What’s more interesting is that Alou was surpassed by Dave Cash a year after he was traded by the Pirates. If you go the other way, early at-bat all-time leaders included Abner Dalrymple and Tom Brown, outfielders for the 1887 Pittsburgh Alleghenys. Brown held the record from 1892 until 1921. Even Paul Hines, who played for the 1890 Alleghenys, held the record for four years earlier in his career. It’s a big league record that has a lot of connections to the Pirates franchise over the years.
Anyway, back to Jensen, who was born 115 years ago today and lived until October of 2001. This is his first appearance in this series, though I tricked myself into thinking he was already here before. I have a picture of Jensen on the site to use for any time his name comes up and it’s a card I own. I thought it was there because I used the card for a previous Card of the Day article. So apologies to Jensen and his family and friends for ignoring him in this series, which has been going since March of 2020. His time has come, and I won’t wait 2 1/2 years to feature him here again. Today we look at a card put out during his record breaking season. It was produced by Goudey and it’s called the Wide Pen set.
Here’s the front of the card (the back is blank):
Despite a nine-year career in the majors, Jensen does not have many card options. This set has been featured here before for pitcher Bill Swift. It’s a set you will definitely see again because it has some great photos for players who don’t have many options for cards. The name Wide Pen comes from the writing on the card and wasn’t anything specific. It was a name given years after the set came out. The term “Wide Pen” refers to the thickness of the facsimile autograph you see on the card. There’s also a set called Fine Pen, which has thinner writing for the autograph. You can see one of those here in this amazing card of Jim Weaver and the Waner Brothers. The cards look similar, with black & white photos, facsimile autographs and a small white border, so the easiest way to tell them apart is the writing thickness. It helps to have examples for both, otherwise you don’t have a comparison to see the difference.
Jensen has two cards in the other set, one where he is throwing and one that’s him staring at the camera, showing him from the waist up. I have all three, bought them all at the same time, but this is my favorite of the three.
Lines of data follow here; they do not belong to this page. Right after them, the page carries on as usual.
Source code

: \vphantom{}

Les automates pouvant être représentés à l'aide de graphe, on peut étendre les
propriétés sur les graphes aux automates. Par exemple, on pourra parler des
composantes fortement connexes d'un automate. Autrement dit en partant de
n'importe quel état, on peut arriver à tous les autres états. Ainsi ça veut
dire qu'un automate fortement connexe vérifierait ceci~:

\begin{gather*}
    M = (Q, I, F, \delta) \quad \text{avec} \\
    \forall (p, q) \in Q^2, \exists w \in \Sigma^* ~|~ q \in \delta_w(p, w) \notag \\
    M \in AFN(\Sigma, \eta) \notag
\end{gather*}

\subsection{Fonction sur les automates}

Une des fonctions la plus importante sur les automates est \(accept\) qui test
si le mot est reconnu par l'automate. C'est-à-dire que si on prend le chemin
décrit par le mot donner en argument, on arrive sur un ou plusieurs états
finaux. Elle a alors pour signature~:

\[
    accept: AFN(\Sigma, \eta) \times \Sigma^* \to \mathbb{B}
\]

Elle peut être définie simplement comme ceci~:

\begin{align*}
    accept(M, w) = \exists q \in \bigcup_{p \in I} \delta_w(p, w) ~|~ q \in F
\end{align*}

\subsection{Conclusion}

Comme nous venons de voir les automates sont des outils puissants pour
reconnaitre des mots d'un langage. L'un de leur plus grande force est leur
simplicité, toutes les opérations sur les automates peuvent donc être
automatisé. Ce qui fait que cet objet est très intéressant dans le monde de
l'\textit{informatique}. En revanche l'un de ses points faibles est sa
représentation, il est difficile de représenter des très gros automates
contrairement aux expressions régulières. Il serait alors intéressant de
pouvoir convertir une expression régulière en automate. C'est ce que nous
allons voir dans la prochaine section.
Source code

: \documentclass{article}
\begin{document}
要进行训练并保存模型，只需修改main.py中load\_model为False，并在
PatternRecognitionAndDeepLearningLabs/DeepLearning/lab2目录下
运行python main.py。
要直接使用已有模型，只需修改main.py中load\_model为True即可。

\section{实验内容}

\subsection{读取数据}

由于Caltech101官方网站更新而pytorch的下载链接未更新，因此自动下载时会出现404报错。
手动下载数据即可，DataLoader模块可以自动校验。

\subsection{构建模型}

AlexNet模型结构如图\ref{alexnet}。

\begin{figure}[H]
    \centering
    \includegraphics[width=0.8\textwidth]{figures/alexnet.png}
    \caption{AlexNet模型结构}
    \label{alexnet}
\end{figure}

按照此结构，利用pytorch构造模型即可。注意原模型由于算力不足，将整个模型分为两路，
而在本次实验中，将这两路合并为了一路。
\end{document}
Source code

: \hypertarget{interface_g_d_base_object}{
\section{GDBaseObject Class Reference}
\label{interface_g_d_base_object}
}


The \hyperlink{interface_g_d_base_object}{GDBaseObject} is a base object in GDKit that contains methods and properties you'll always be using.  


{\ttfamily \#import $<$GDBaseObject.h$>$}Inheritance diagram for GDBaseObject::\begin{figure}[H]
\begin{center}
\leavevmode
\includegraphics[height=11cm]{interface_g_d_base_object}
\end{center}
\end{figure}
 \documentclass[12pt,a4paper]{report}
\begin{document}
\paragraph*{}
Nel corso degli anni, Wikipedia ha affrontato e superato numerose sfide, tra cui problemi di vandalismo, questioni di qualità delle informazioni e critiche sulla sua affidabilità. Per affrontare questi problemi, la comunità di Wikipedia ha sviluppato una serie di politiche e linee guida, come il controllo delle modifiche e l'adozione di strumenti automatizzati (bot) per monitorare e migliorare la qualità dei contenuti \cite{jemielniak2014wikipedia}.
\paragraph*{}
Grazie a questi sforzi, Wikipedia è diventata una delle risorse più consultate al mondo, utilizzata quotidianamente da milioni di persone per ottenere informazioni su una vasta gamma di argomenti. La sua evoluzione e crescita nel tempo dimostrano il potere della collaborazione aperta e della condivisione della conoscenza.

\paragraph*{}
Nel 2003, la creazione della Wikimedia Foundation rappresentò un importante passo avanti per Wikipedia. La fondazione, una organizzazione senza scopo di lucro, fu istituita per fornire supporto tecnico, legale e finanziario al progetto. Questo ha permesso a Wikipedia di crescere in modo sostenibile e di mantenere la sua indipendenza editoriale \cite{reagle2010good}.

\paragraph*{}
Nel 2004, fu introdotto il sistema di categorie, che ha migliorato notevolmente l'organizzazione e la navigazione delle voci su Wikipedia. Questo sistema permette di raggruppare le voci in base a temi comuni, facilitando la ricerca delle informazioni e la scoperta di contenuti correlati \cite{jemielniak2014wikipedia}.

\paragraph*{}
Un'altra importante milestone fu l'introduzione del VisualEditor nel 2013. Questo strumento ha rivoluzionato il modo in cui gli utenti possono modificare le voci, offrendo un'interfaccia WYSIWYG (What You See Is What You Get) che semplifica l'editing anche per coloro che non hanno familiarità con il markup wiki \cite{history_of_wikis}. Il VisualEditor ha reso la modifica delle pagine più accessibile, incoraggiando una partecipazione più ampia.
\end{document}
If you’re interested in getting a card of this long-time Pirates player, you’ll be happy to know that there are 12 on Ebay right now and they are not expensive. The most expensive is one that was autographed by Jensen, which is $65, with a best offer option. There’s one graded one, SGC 3, and that’s $42, with a best offer option as well. If you just want a no frills copy, they sell between $15 and $25.